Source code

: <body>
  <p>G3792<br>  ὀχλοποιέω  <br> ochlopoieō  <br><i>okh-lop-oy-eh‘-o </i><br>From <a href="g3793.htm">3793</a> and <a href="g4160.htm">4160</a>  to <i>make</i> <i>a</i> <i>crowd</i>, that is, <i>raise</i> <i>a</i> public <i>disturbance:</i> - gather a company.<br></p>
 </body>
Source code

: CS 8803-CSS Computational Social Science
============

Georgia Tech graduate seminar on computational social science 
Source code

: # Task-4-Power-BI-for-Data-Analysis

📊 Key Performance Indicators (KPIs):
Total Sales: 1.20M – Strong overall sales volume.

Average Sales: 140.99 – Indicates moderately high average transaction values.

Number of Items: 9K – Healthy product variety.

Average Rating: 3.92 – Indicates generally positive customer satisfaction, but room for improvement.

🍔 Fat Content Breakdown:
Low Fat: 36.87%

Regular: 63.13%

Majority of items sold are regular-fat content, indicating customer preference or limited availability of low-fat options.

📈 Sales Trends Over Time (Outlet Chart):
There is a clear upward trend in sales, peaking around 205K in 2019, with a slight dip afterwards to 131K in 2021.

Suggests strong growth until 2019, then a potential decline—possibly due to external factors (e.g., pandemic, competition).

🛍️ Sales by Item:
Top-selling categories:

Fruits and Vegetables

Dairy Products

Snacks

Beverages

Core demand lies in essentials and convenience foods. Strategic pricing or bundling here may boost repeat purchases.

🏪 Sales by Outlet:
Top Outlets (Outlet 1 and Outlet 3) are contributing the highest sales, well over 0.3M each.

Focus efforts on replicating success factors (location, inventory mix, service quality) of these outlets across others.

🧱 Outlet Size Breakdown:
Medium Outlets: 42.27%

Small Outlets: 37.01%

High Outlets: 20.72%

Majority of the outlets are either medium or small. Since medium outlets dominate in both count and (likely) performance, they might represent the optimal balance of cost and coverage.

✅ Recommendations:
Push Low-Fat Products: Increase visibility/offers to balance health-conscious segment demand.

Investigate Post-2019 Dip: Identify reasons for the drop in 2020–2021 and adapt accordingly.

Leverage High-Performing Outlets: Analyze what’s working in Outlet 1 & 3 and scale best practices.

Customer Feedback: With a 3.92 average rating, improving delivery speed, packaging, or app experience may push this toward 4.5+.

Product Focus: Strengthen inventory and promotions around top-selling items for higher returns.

...

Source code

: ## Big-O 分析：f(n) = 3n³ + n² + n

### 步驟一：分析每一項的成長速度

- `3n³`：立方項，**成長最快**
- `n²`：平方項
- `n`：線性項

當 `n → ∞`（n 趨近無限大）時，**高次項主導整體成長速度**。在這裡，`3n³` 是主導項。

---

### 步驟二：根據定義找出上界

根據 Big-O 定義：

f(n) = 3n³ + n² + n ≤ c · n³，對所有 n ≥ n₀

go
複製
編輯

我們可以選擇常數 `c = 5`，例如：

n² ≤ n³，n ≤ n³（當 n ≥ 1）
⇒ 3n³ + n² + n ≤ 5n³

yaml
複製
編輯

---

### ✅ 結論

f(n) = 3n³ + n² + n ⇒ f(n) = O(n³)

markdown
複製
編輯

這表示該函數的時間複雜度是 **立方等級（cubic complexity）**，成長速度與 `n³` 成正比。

...

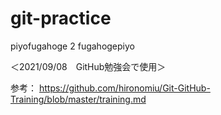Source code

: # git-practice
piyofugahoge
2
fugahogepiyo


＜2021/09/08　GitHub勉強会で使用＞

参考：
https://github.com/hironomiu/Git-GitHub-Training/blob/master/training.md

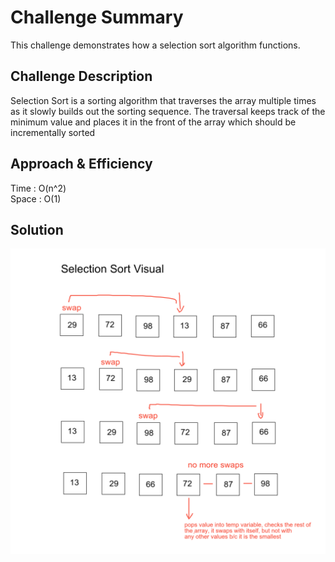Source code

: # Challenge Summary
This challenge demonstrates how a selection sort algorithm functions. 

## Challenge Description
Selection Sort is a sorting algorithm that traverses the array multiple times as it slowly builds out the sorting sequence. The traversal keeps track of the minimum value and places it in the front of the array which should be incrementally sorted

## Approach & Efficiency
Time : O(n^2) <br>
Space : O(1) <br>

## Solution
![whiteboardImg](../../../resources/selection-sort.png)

Exercise goal:
Set down, exactly as they stand above, the lines starting with the line with "Top Outlets (Outlet" and going on through the line with "Product Focus: Strengthen", and no others.

Output of the exercise:
Top Outlets (Outlet 1 and Outlet 3) are contributing the highest sales, well over 0.3M each.

Focus efforts on replicating success factors (location, inventory mix, service quality) of these outlets across others.

🧱 Outlet Size Breakdown:
Medium Outlets: 42.27%

Small Outlets: 37.01%

High Outlets: 20.72%

Majority of the outlets are either medium or small. Since medium outlets dominate in both count and (likely) performance, they might represent the optimal balance of cost and coverage.

✅ Recommendations:
Push Low-Fat Products: Increase visibility/offers to balance health-conscious segment demand.

Investigate Post-2019 Dip: Identify reasons for the drop in 2020–2021 and adapt accordingly.

Leverage High-Performing Outlets: Analyze what’s working in Outlet 1 & 3 and scale best practices.

Customer Feedback: With a 3.92 average rating, improving delivery speed, packaging, or app experience may push this toward 4.5+.

Product Focus: Strengthen inventory and promotions around top-selling items for higher returns.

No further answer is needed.